Point Blank (1998)
1/10
Mickey Rourke, this is your life.
21 July 2000
A bunch of escaped criminals take over a shopping centre. One of them is a genuinely nice guy, so his well-meaning brother Rudy Ray (Mickey Rourke) infiltrates the shopping centre to save him. Still reading? If you were expecting a good film, you've got the wrong POINT BLANK. It's terrible - plain and simple.

It was Greil Marcus, talking about Rod Stewart, who famously declared: `rarely has anyone betrayed his talent so completely'. Of course, the phrase could be aptly used to describe Mickey Rourke. The finest actor of the 1980's (Angel Heart, Barfly, Prayer for the Dying, White Sands, Rumble Fish, 9 1/2 Weeks) always lives up to expectations. Unfortunately, expectations of Mickey Rourke are not what they once were. A string of embarrassing pictures led to a self-imposed retirement. On return, his fortunes have not improved.

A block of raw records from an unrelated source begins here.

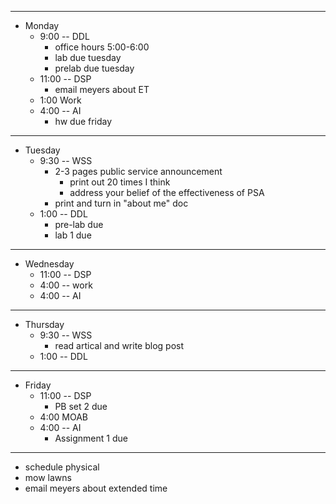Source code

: 
---
* Monday
  * 9:00 -- DDL
    * office hours 5:00-6:00
    * lab due tuesday
    * prelab due tuesday
  * 11:00 -- DSP
    *  email meyers about ET
  * 1:00 Work
  * 4:00 -- AI
    *  hw due friday

---
* Tuesday
  * 9:30 -- WSS
    * 2-3 pages public service announcement
      * print out 20 times I think
      * address your belief of the effectiveness of PSA
    * print and turn in "about me" doc
  * 1:00 -- DDL
    * pre-lab due
    * lab 1 due

---
* Wednesday
  * 11:00 -- DSP
  * 4:00 -- work
  * 4:00 -- AI

---
* Thursday
  * 9:30 -- WSS
    * read artical and write blog post
  * 1:00 -- DDL

---
* Friday
  * 11:00 -- DSP
    * PB set 2 due
  * 4:00 MOAB
  * 4:00 -- AI
    * Assignment 1 due

---
* schedule physical
* mow lawns
* email meyers about extended time
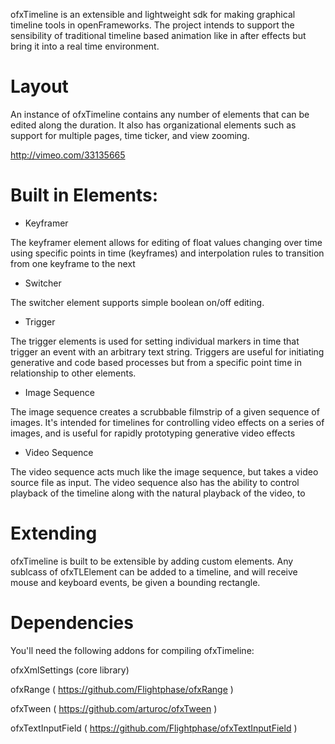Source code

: ofxTimeline is an extensible and lightweight sdk for making graphical timeline tools in openFrameworks.  The project intends to support the sensibility of traditional timeline based animation like in after effects but bring it into a real time environment.  

# Layout

An instance of ofxTimeline contains any number of elements that can be edited along the duration.  It also has organizational elements such as support for multiple pages, time ticker, and view zooming.

http://vimeo.com/33135665

# Built in Elements:

* Keyframer

The keyframer element allows for editing of float values changing over time using specific points in time (keyframes) and interpolation rules to transition from one keyframe to the next

	
* Switcher

The switcher element supports simple boolean on/off editing.

* Trigger

The trigger elements is used for setting individual markers in time that trigger an event with an arbitrary text string. Triggers are useful for initiating generative and code based processes but from a specific point time in relationship to other elements. 


* Image Sequence

The image sequence creates a scrubbable filmstrip of a given sequence of images. It's intended for timelines for controlling video effects on a series of images, and is useful for rapidly prototyping generative video effects

* Video Sequence

The video sequence acts much like the image sequence, but takes a video source file as input. The video sequence also has the ability to control playback of the timeline along with the natural playback of the video, to 


# Extending

ofxTimeline is built to be extensible by adding custom elements. Any sublcass of ofxTLElement can be added to a timeline, and will receive mouse and keyboard events, be given a bounding rectangle.

# Dependencies

You'll need the following addons for compiling ofxTimeline:

ofxXmlSettings (core library)

ofxRange ( https://github.com/Flightphase/ofxRange )

ofxTween ( https://github.com/arturoc/ofxTween )

ofxTextInputField ( https://github.com/Flightphase/ofxTextInputField )

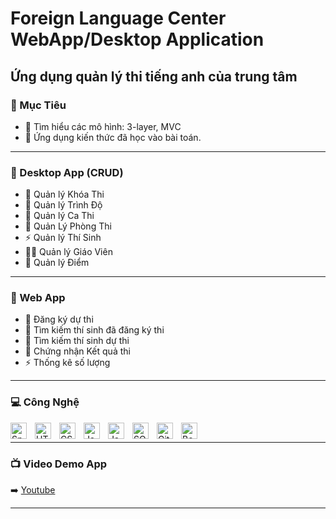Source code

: # Foreign Language Center WebApp/Desktop Application


## Ứng dụng quản lý thi tiếng anh của trung tâm

### 🎯 Mục Tiêu
- 🔭 Tìm hiểu các mô hình: 3-layer, MVC
- 🥅 Ứng dụng kiến thức đã học vào bài toán.

---
### 🎯 Desktop App (CRUD)
- 🔭 Quản lý Khóa Thi
- 🌱 Quản lý Trình Độ
- 👯 Quản lý Ca Thi
- 🥅 Quản Lý Phòng Thi
- ⚡ Quản lý Thí Sinh
- 👨‍👦 Quản lý Giáo Viên
- 💯 Quản lý Điểm

---
### 🎯 Web App
- 🔭 Đăng ký dự thi
- 🌱 Tìm kiếm thí sinh đã đăng ký thi
- 👯 Tìm kiếm thí sinh dự thi
- 🥅 Chứng nhận Kết quả thi
- ⚡ Thống kê số lượng

---
### 💻 Công Nghệ

<img align="left" alt="Spring " width="26px" src="https://static-00.iconduck.com/assets.00/spring-icon-512x512-bdmpbhxj.png" style="padding-right:10px;" />
<img align="left" alt="HTML5" width="26px" src="https://cdn.jsdelivr.net/gh/devicons/devicon/icons/html5/html5-original.svg" style="padding-right:10px;" />
<img align="left" alt="CSS3" width="26px" src="https://cdn.jsdelivr.net/gh/devicons/devicon/icons/css3/css3-original.svg" style="padding-right:10px;" />
<img align="left" alt="JavaScript" width="26px" src="https://cdn.jsdelivr.net/gh/devicons/devicon/icons/javascript/javascript-original.svg" style="padding-right:10px;" />
<img align="left" alt="Java" width="26px" src="https://img.icons8.com/color/48/000000/java-duke-logo.png" style="padding-right:10px;" />
<img align="left" alt="SQL Server" width="26px" src="https://img.icons8.com/external-wanicon-flat-wanicon/48/external-sql-server-big-data-wanicon-flat-wanicon.png" style="padding-right:10px;" />
<img align="left" alt="Git" width="26px" src="https://cdn.jsdelivr.net/gh/devicons/devicon/icons/git/git-original.svg" style="padding-right:10px;" />
<img align="left" alt="Bootstrap" width="26px" src="https://img.icons8.com/color/48/000000/bootstrap.png" style="padding-right:10px;" />
<br />

---
### 📺 Video Demo App

➡️ [Youtube](https://youtu.be/b6F671ugU6M)

---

If this reads like a career obituary, that's not the intention. Fingers crossed that a Soderbergh, Tarantino or Ferrara can resurrect his fallen star. Anything - absolutely anything - to spare us any more films as bad as POINT BLANK. It's a juvenile action romp, so gleeful in its stupid, sadistic violence it's almost unbearable to watch - and certainly impossible to enjoy.

If it hurt Mickey to have his scenes removed from Terrance Malick's THIN RED LINE, or even DOUBLE TEAM, it seems his role has been reduced here too. He fades in and out of the action - perhaps he's trying to hide in the background. Either way, the results are inevitable, and nobody - least of all Rourke - could care less.

It's not just that it's been done a million times better. The shoddy logic of the filmmakers is inane beyond comprehension. (a) The crime kingpin decides to sedate a frenzied psycho-rapist by giving him a whole brick of cocaine to snort. (b) After tormenting a female hostage, she then willingly performs a private sex-show for the pervert. (c) After the striptease he takes her out on the balcony and shoots her in full view of the surrounding cops. (d) He achieves the incredible feat of actually snorting the whole brick of cocaine in ninety minutes.

That's just one incident that doesn't bear close scrutiny. The writer and director clearly revel in sex/drugs indulgence, and it comes out just as dubious as one would expect. There's dramatic license, but then there's a police force that idly watches as hostages are randomly executed.

And let me assure you my vote of one for this film is no knee-jerk reaction. I tried - and failed - to watch it twice. But much like Mickey Rourke in the ring, his audience has a habit of coming back and suffering again and again.